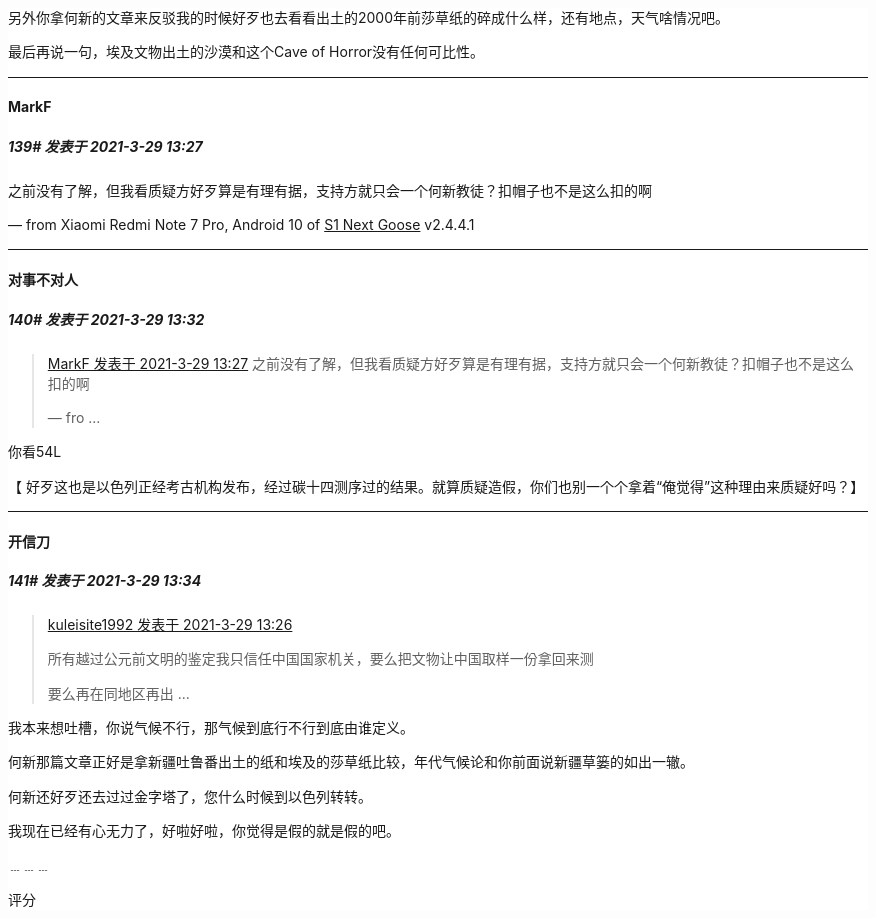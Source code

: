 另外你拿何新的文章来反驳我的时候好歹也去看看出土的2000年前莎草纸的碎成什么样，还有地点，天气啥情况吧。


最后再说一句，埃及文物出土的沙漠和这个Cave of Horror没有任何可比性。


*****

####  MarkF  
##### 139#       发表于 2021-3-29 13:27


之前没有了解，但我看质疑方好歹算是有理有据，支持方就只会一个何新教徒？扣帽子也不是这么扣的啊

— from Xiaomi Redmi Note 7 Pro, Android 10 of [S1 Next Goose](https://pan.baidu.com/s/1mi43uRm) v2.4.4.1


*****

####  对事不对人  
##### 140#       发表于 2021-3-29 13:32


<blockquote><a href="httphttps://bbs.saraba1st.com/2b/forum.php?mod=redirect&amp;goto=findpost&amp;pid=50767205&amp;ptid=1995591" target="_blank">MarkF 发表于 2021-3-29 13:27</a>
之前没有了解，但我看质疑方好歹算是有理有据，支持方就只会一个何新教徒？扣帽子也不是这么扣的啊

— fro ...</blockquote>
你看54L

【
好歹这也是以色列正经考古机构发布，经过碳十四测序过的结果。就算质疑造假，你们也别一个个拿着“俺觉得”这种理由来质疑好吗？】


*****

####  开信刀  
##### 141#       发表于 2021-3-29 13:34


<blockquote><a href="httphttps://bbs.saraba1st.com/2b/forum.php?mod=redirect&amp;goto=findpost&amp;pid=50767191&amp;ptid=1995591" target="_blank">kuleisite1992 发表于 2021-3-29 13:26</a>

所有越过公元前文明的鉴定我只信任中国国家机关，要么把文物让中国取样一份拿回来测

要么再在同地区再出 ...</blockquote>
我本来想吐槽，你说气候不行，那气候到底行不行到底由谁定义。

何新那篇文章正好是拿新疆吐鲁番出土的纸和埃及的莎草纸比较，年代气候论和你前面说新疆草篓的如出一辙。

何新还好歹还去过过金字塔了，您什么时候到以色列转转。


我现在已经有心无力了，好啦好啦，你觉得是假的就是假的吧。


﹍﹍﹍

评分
---
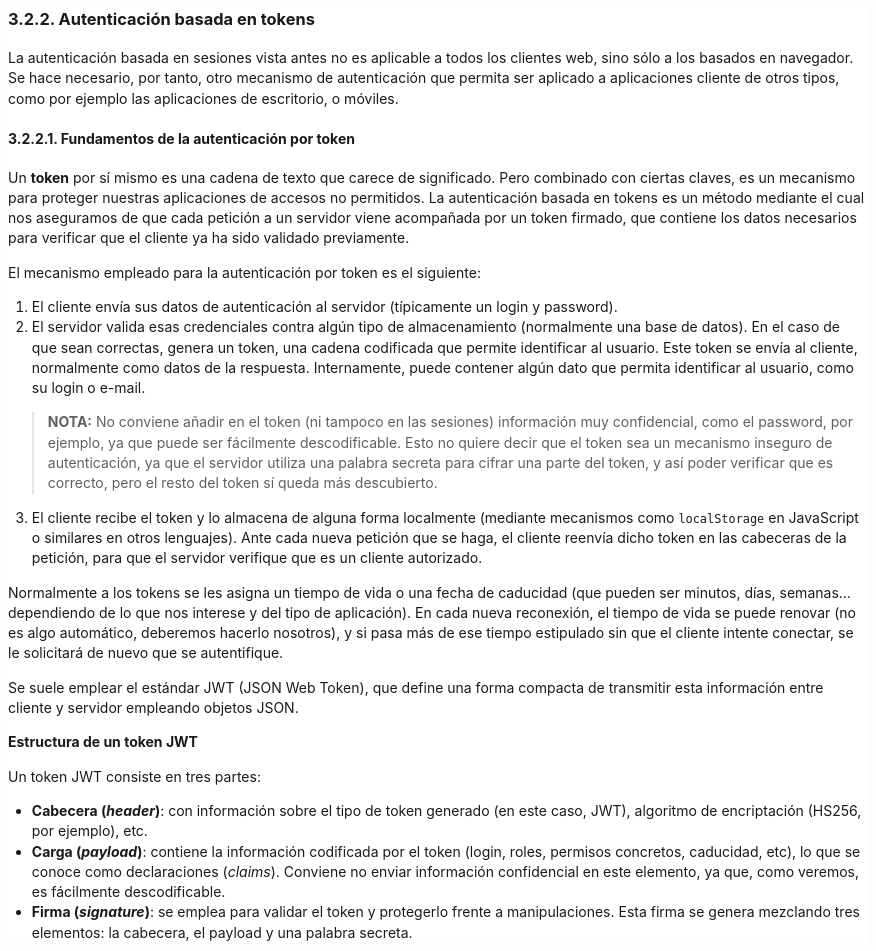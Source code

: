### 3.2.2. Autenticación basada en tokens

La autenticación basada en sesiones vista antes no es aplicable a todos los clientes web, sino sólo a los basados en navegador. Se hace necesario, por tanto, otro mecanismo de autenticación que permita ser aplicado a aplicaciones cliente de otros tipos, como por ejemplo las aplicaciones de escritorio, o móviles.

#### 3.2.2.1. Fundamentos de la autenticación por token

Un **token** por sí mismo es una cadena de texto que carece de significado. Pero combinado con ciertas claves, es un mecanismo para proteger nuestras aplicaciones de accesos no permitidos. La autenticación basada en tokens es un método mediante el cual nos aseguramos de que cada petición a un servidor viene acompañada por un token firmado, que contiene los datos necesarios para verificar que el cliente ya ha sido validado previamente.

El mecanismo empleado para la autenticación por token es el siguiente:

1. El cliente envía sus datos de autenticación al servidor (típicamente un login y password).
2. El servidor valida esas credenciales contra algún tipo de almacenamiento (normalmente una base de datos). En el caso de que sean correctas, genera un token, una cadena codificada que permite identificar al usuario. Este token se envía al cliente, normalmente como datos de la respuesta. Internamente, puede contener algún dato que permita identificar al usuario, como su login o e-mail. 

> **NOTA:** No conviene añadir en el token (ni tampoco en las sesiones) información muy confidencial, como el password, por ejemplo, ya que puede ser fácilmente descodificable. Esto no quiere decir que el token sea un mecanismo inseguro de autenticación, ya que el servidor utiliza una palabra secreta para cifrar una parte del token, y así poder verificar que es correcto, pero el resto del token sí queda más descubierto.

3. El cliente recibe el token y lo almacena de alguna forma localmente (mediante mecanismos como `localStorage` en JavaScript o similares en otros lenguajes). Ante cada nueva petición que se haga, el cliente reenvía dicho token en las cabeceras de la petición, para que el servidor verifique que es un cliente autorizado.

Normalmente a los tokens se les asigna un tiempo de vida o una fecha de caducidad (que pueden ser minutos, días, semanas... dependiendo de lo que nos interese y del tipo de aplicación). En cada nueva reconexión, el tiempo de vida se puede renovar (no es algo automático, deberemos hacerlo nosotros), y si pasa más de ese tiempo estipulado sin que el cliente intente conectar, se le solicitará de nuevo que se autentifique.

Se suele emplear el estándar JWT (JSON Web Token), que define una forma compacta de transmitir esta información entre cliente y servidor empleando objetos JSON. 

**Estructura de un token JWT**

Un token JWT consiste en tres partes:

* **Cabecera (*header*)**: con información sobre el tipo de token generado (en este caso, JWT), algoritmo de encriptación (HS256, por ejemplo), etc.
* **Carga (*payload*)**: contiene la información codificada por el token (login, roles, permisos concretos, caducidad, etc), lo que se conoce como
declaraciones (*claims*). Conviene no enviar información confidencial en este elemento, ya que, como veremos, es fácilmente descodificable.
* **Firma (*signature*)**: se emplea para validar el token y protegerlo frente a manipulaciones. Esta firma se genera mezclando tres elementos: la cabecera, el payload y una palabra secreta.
--
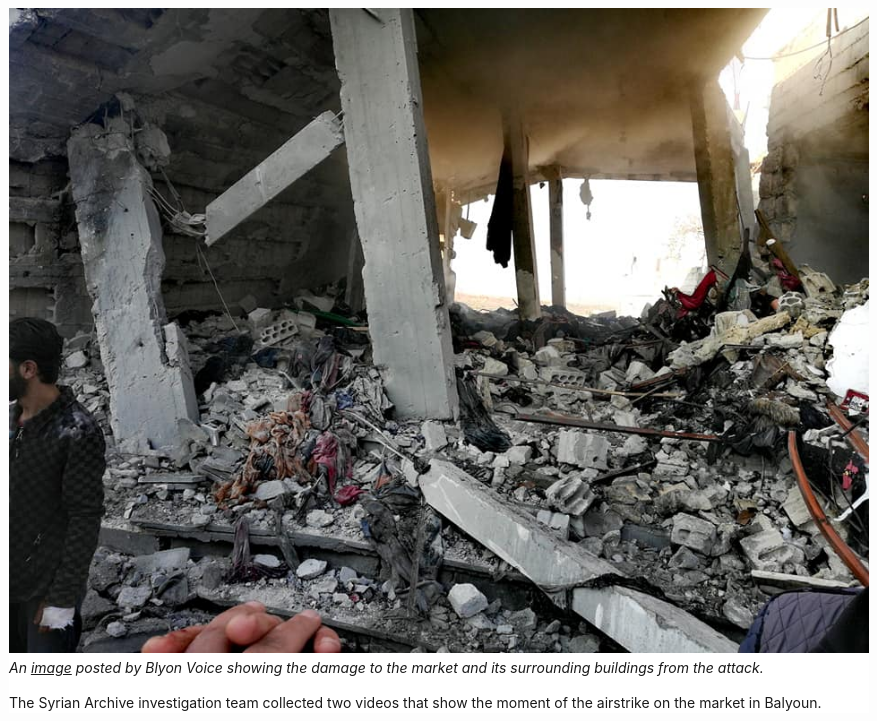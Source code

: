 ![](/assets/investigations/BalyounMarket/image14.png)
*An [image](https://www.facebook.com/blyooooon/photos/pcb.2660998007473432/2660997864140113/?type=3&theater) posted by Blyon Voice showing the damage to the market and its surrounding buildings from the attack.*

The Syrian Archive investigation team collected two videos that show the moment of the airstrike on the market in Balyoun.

* **Assigned task**
Please transcribe only the lines in the records above running from the line that has "1. El cliente" through the line that has "queda más descubierto.", both included, exactly as they appear.

* **Output for this task**
1. El cliente envía sus datos de autenticación al servidor (típicamente un login y password).
2. El servidor valida esas credenciales contra algún tipo de almacenamiento (normalmente una base de datos). En el caso de que sean correctas, genera un token, una cadena codificada que permite identificar al usuario. Este token se envía al cliente, normalmente como datos de la respuesta. Internamente, puede contener algún dato que permita identificar al usuario, como su login o e-mail. 

> **NOTA:** No conviene añadir en el token (ni tampoco en las sesiones) información muy confidencial, como el password, por ejemplo, ya que puede ser fácilmente descodificable. Esto no quiere decir que el token sea un mecanismo inseguro de autenticación, ya que el servidor utiliza una palabra secreta para cifrar una parte del token, y así poder verificar que es correcto, pero el resto del token sí queda más descubierto.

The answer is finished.